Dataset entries
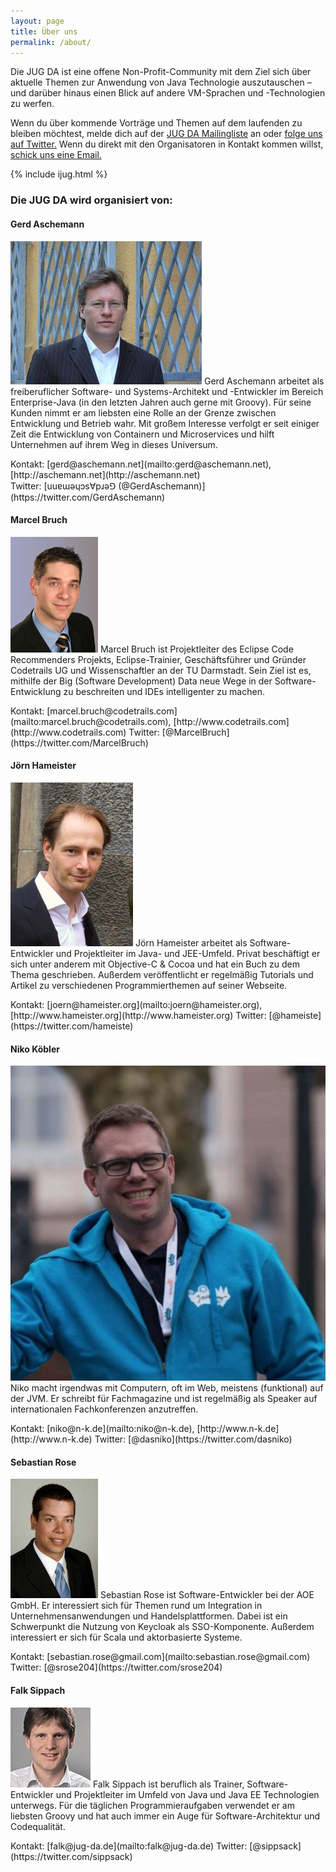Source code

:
 ```yaml
---
layout: page
title: Über uns
permalink: /about/
---
```


Die JUG DA ist eine offene Non-Profit-Community mit dem Ziel sich über aktuelle Themen zur Anwendung von Java Technologie auszutauschen – und darüber hinaus einen Blick auf andere VM-Sprachen und -Technologien zu werfen.

Wenn du über kommende Vorträge und Themen auf dem laufenden zu bleiben möchtest, melde dich auf der [JUG DA Mailingliste](https://groups.google.com/group/jug-da) an oder [folge uns auf Twitter.](https://twitter.com/JUG_DA) Wenn du direkt mit den Organisatoren in Kontakt kommen willst, [schick uns eine Email.](mailto:info@jug-da.de)

{% include ijug.html %}

### Die JUG DA wird organisiert von:

#### Gerd Aschemann

<p class="orgaperson">
<img src="/images/gas.jpg" class="orgapic"/>
Gerd Aschemann arbeitet als freiberuflicher Software- und Systems-Architekt und -Entwickler im Bereich Enterprise-Java (in den letzten Jahren auch gerne mit Groovy). Für seine Kunden nimmt er am liebsten eine Rolle an der Grenze zwischen Entwicklung und Betrieb wahr. Mit großem Interesse verfolgt er seit einiger Zeit die Entwicklung von Containern und Microservices und hilft Unternehmen auf ihrem Weg in dieses Universum.
</p>
Kontakt: [gerd@aschemann.net](mailto:gerd@aschemann.net), [http://aschemann.net](http://aschemann.net)<br/>
Twitter: [uuɐɯǝɥɔs∀pɹǝ⅁ (@GerdAschemann)](https://twitter.com/GerdAschemann)

#### Marcel Bruch

<p class="orgaperson">
<img src="/images/mbr.jpg" class="orgapic"/>
Marcel Bruch ist Projektleiter des Eclipse Code Recommenders Projekts, Eclipse-Trainier, Geschäftsführer und Gründer Codetrails UG und Wissenschaftler an der TU Darmstadt. Sein Ziel ist es, mithilfe der Big (Software Development) Data neue Wege in der Software-Entwicklung zu beschreiten und IDEs intelligenter zu machen.  
</p>
Kontakt: [marcel.bruch@codetrails.com](mailto:marcel.bruch@codetrails.com), [http://www.codetrails.com](http://www.codetrails.com)  
Twitter: [@MarcelBruch](https://twitter.com/MarcelBruch)

#### Jörn Hameister

<p class="orgaperson">
<img src="/images/jha.jpg" class="orgapic"/>
Jörn Hameister arbeitet als Software-Entwickler und Projektleiter im Java- und JEE-Umfeld. Privat beschäftigt er sich unter anderem mit Objective-C & Cocoa und hat ein Buch zu dem Thema geschrieben. Außerdem veröffentlicht er regelmäßig Tutorials und Artikel zu verschiedenen Programmierthemen auf seiner Webseite.  
</p>
Kontakt: [joern@hameister.org](mailto:joern@hameister.org), [http://www.hameister.org](http://www.hameister.org)  
Twitter: [@hameiste](https://twitter.com/hameiste)

#### Niko Köbler

<p class="orgaperson">
<img src="/images/nko.jpg" class="orgapic"/>
Niko macht irgendwas mit Computern, oft im Web, meistens (funktional) auf der JVM. Er schreibt für Fachmagazine und ist regelmäßig als Speaker auf internationalen Fachkonferenzen anzutreffen.
</p>
Kontakt: [niko@n-k.de](mailto:niko@n-k.de), [http://www.n-k.de](http://www.n-k.de)  
Twitter: [@dasniko](https://twitter.com/dasniko)

#### Sebastian Rose

<p class="orgaperson">
<img src="/images/sro.jpg" class="orgapic"/>
Sebastian Rose ist Software-Entwickler bei der AOE GmbH. Er interessiert sich für Themen rund um Integration in Unternehmensanwendungen und Handelsplattformen. Dabei ist ein Schwerpunkt die Nutzung von Keycloak als SSO-Komponente. Außerdem interessiert er sich für Scala und aktorbasierte Systeme.
</p>
Kontakt: [sebastian.rose@gmail.com](mailto:sebastian.rose@gmail.com)  
Twitter: [@srose204](https://twitter.com/srose204)

#### Falk Sippach

<p class="orgaperson">
<img src="/images/fsi.jpg" class="orgapic"/>
Falk Sippach ist beruflich als Trainer, Software-Entwickler und Projektleiter im Umfeld von Java und Java EE Technologien unterwegs. Für die täglichen Programmieraufgaben verwendet er am liebsten Groovy und hat auch immer ein Auge für Software-Architektur und Codequalität.  
</p>
Kontakt: [falk@jug-da.de](mailto:falk@jug-da.de)  
Twitter: [@sippsack](https://twitter.com/sippsack)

● EXERCISE OBJECTIVE: Whichever lines of the data include the word "Twitter", pull them out.

● EXPECTED ANSWER:
Wenn du über kommende Vorträge und Themen auf dem laufenden zu bleiben möchtest, melde dich auf der [JUG DA Mailingliste](https://groups.google.com/group/jug-da) an oder [folge uns auf Twitter.](https://twitter.com/JUG_DA) Wenn du direkt mit den Organisatoren in Kontakt kommen willst, [schick uns eine Email.](mailto:info@jug-da.de)
Twitter: [uuɐɯǝɥɔs∀pɹǝ⅁ (@GerdAschemann)](https://twitter.com/GerdAschemann)
Twitter: [@MarcelBruch](https://twitter.com/MarcelBruch)
Twitter: [@hameiste](https://twitter.com/hameiste)
Twitter: [@dasniko](https://twitter.com/dasniko)
Twitter: [@srose204](https://twitter.com/srose204)
Twitter: [@sippsack](https://twitter.com/sippsack)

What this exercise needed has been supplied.